In a 2019 study by University College London, those who reported eating dark chocolate in two 24-hour periods were 70 per cent less likely to report symptoms of depression than those who hadn’t eaten any.

Dark chocolate contains flavonoids, which are believed to protect against cancer and lift mood.

COFFEE

Coffee drinkers are less likely to catch Covid-19 according to new research.

Experts at Northwestern University, Chicago, said those who had one cup a day were around ten per cent less likely to catch the virus.

Tea didn’t have the same effect so researchers said it could be down to the higher caffeine content or compounds found in coffee that you don’t get in tea.

WHOLEGRAIN BREAD

THIS type of bread, pasta or rice contain fibre, B vita-mins, protein and antioxidants.

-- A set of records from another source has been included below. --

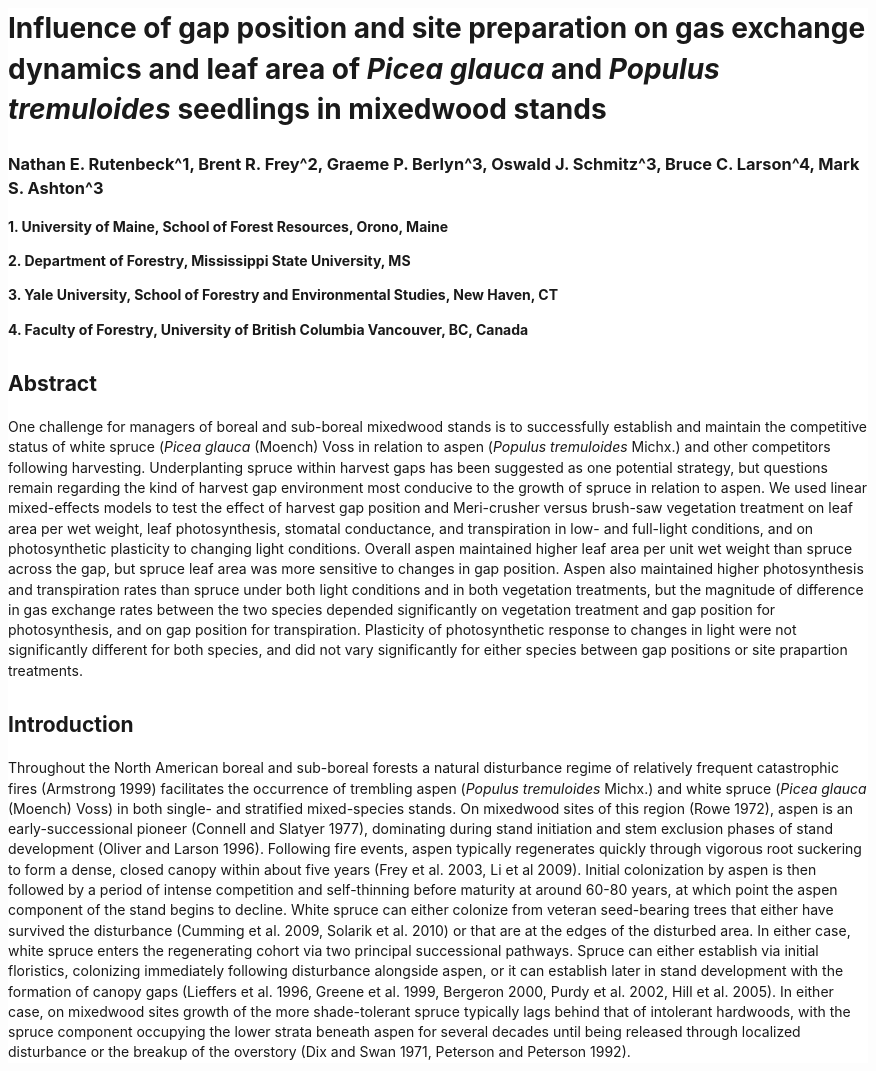 


Influence of gap position and site preparation on gas exchange dynamics and leaf area of *Picea glauca* and *Populus tremuloides* seedlings in mixedwood stands
========================================================


### Nathan E. Rutenbeck^1, Brent R. Frey^2, Graeme P. Berlyn^3, Oswald J. Schmitz^3, Bruce C. Larson^4, Mark S. Ashton^3

**1. University of Maine, School of Forest Resources, Orono, Maine**

**2. Department of Forestry, Mississippi State University, MS**

**3. Yale University, School of Forestry and Environmental Studies, New Haven, CT**

**4. Faculty of Forestry, University of British Columbia Vancouver, BC, Canada**


Abstract
--------

One challenge for managers of boreal and sub-boreal mixedwood stands is to successfully establish and maintain the competitive status of white spruce (*Picea glauca* (Moench) Voss in relation to aspen (*Populus tremuloides* Michx.) and other competitors following harvesting. Underplanting spruce within harvest gaps has been suggested as one potential strategy, but questions remain regarding  the kind of harvest gap environment most conducive to the growth of spruce in relation to aspen. We used linear mixed-effects models to test the effect of harvest gap position and Meri-crusher versus brush-saw vegetation treatment on leaf area per wet weight, leaf photosynthesis, stomatal conductance, and transpiration in low- and full-light conditions, and on photosynthetic plasticity to changing light conditions. Overall aspen maintained higher leaf area per unit wet weight than spruce across the gap, but spruce leaf area was more sensitive to changes in gap position. Aspen also maintained higher photosynthesis and transpiration rates than spruce under both light conditions and in both vegetation treatments, but the magnitude of difference in gas exchange rates between the two species depended significantly on vegetation treatment and gap position for photosynthesis, and on gap position for transpiration. Plasticity of photosynthetic response to changes in light were not significantly different for both species, and did not vary significantly for either species between gap positions or site prapartion treatments.


Introduction
------------

Throughout the North American boreal and sub-boreal forests a natural disturbance regime of relatively frequent catastrophic fires (Armstrong 1999) facilitates the occurrence of trembling aspen (*Populus tremuloides* Michx.) and white spruce (*Picea glauca* (Moench) Voss) in both single- and stratified mixed-species stands. On mixedwood sites of this region (Rowe 1972), aspen is an early-successional pioneer (Connell and Slatyer 1977), dominating during stand initiation and stem exclusion phases of stand development (Oliver and Larson 1996). Following fire events, aspen typically regenerates quickly through vigorous root suckering to form a dense, closed canopy within about five years (Frey et al. 2003, Li et al 2009). Initial colonization by aspen is then followed by a period of intense competition and self-thinning before maturity at around 60-80 years, at which point the aspen component of the stand begins to decline. White spruce can either colonize from veteran seed-bearing trees that either have survived the disturbance (Cumming et al. 2009, Solarik et al. 2010) or that are at the edges of the disturbed area. In either case, white spruce enters the regenerating cohort via two principal successional pathways. Spruce can either establish via initial floristics, colonizing immediately following disturbance alongside aspen, or it can establish later in stand development with the formation of canopy gaps (Lieffers et al. 1996, Greene et al. 1999, Bergeron 2000, Purdy et al. 2002, Hill et al. 2005). In either case, on mixedwood sites growth of the more shade-tolerant spruce typically lags behind that of intolerant hardwoods, with the spruce component occupying the lower strata beneath aspen for several decades until being released through localized disturbance or the breakup of the overstory (Dix and Swan 1971,  Peterson and Peterson 1992).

The British Dietetic Association claims the risk of heart disease, stroke and Type 2 diabetes may be up to 30 per cent lower in people who regularly eat them as part of healthy and low-fat diet.

Studies have shown they can also help users keep to a healthy weight.

OLIVE OIL

ONE study on mice claims that extra virgin olive oil may boost brain health and help to prevent cognitive decline.

Mice who were fed the oil on top of their normal diet per-formed better in memory and learning tests.

It is thought a diet rich in extra virgin olive oil may help fight the build-up of toxic tau proteins that are found in the brains of Alzheimer’s and some dementia patients.

BAKED BEANS

EVEN a humble tin of baked beans can help give you a healthy boost.

Nutritionist Aman-da Ursell explains: “Baked beans are a great source of soluble fibre, that helps balance blood sugar and cholesterol levels.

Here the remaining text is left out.